# 3. Introduction to Probability Theory
This is a post that I have been excited to get to for over a year now. Probability theory plays an incredibly interesting and unique role in the studying of machine learning and articiail intelligence techniques. It gives us a wonderful way of dealing with **uncertainty**, and shows up in everything from **Hidden Markov Models**, **Bayesian Networks**, **Causal Path Analysis**, **Bayesian A/B** testing, and many other areas.

There are several things that make probability so interesting, and I am going to try and cover all of them in this post and several others. The main points are as follows:
* Probability is rather intertwined with statistics; we will dissect the differences and also how they fit together.
* Many paradox's arise from probability, which makes it rather unintuitive to understand. **Simpson's Paradox** and **the Monty Hall** problem are two hallmark probability paradox problems. We will go through each in detail to discuss why they are paradoxical, and how to remedy it.
* There are many different ways to visualize and conceptualize probability.
* **Discrete** vs. **Continuous** probability distributions cause certain visualizations to break down, causing a gap in understanding.

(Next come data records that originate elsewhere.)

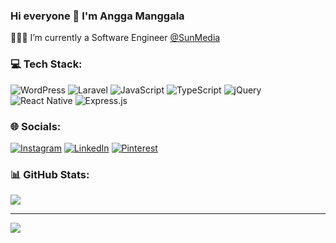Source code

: ### Hi everyone 👋 I'm Angga Manggala

🧑🏻‍💻 I’m currently a Software Engineer [@SunMedia](https://sunmedia.co.id)

### 💻 Tech Stack:
![WordPress](https://img.shields.io/badge/WordPress-%23117AC9.svg?style=for-the-badge&logo=WordPress&logoColor=white) ![Laravel](https://img.shields.io/badge/laravel-%23FF2D20.svg?style=for-the-badge&logo=laravel&logoColor=white) ![JavaScript](https://img.shields.io/badge/javascript-%23323330.svg?style=for-the-badge&logo=javascript&logoColor=%23F7DF1E) ![TypeScript](https://img.shields.io/badge/typescript-%23007ACC.svg?style=for-the-badge&logo=typescript&logoColor=white) ![jQuery](https://img.shields.io/badge/jquery-%230769AD.svg?style=for-the-badge&logo=jquery&logoColor=white) ![React Native](https://img.shields.io/badge/react_native-%2320232a.svg?style=for-the-badge&logo=react&logoColor=%2361DAFB) ![Express.js](https://img.shields.io/badge/express.js-%23404d59.svg?style=for-the-badge&logo=express&logoColor=%2361DAFB)

### 🌐 Socials:
[![Instagram](https://img.shields.io/badge/Instagram-%23E4405F.svg?logo=Instagram&logoColor=white)](https://instagram.com/anggamanggala_) [![LinkedIn](https://img.shields.io/badge/LinkedIn-%230077B5.svg?logo=linkedin&logoColor=white)](https://linkedin.com/in/angga-manggala) [![Pinterest](https://img.shields.io/badge/Pinterest-%23E60023.svg?logo=Pinterest&logoColor=white)](https://pinterest.com/anggamanggala_) 

### 📊 GitHub Stats:
![](https://github-readme-stats.vercel.app/api/top-langs/?username=anggamanggala21&theme=dark&hide_border=true&include_all_commits=false&count_private=false&layout=compact)

---
[![](https://visitcount.itsvg.in/api?id=anggamanggala21&icon=0&color=1)](https://visitcount.itsvg.in)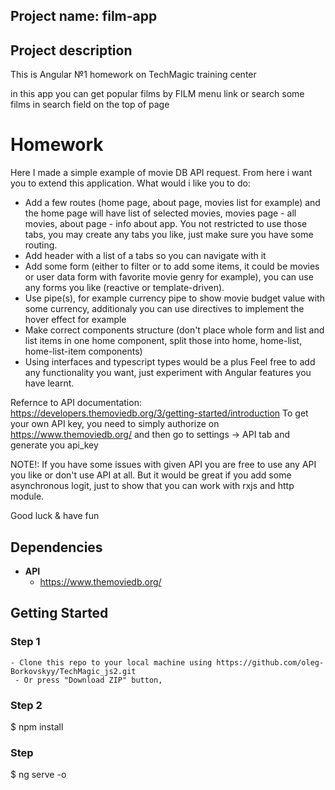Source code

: ## Project name: film-app

## Project description

This is Angular №1 homework on TechMagic training center

in this app you can get popular films by FILM menu link or search some films in search field on the top of page
# Homework

Here I made a simple example of movie DB API request. From here i want you to extend this application.
What would i like you to do:
- Add a few routes (home page, about page, movies list for example) and the home page will have list of selected movies, movies page - all movies, about page - info about app. You not restricted to use those tabs, you may create any tabs you like, just make sure you have some routing.
- Add header with a list of a tabs so you can navigate with it
- Add some form (either to filter or to add some items, it could be movies or user data form with favorite movie genrу for example), you can use any forms you like (reactive or template-driven).
- Use pipe(s), for example currency pipe to show movie budget value with some currency, additionaly you can use directives to implement the hover effect for example
- Make correct components structure (don't place whole form and list and list items in one home component, split those into home, home-list, home-list-item components)
- Using interfaces and typescript types would be a plus
Feel free to add any functionality you want, just experiment with Angular features you have learnt.

Refernce to API documentation: https://developers.themoviedb.org/3/getting-started/introduction
To get your own API key, you need to simply authorize on https://www.themoviedb.org/ and then go to settings -> API tab and generate you api_key

NOTE!: If you have some issues with given API you are free to use any API you like or don't use API at all. But it would be great if you add some asynchronous logit, just to show that you can work with rxjs and http module.

Good luck & have fun

## Dependencies 

- **API** 
	- https://www.themoviedb.org/

## Getting Started

### Step 1

    - Clone this repo to your local machine using https://github.com/oleg-Borkovskyy/TechMagic_js2.git
	 - Or press "Download ZIP" button, 

### Step 2

   $ npm install
### Step 
    
   $ ng serve -o

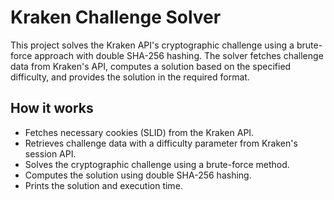 # Kraken Challenge Solver

This project solves the Kraken API's cryptographic challenge using a brute-force approach with double SHA-256 hashing. The solver fetches challenge data from Kraken's API, computes a solution based on the specified difficulty, and provides the solution in the required format.

## How it works

- Fetches necessary cookies (SLID) from the Kraken API.
- Retrieves challenge data with a difficulty parameter from Kraken's session API.
- Solves the cryptographic challenge using a brute-force method.
- Computes the solution using double SHA-256 hashing.
- Prints the solution and execution time.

This post will not cover all of the above, but it will certainly help us build a base from which we can climb to higher levels of understanding. To begin, I want to start from a historical perspective, digging into how probability first came to be.

## 3.1 Historical Background and Definitions
At is core, probability theory was defined incredibly well by **Pierre-Simon Laplace** in 1814:

> Probability theory is nothing but common sense reduced to calculation. ... [Probability] is thus simply a fraction whose numerator is the number of favorable cases and whose denominator is the number of all the cases possible ... when nothing leads us to expect that any one of these cases should occur more than any other.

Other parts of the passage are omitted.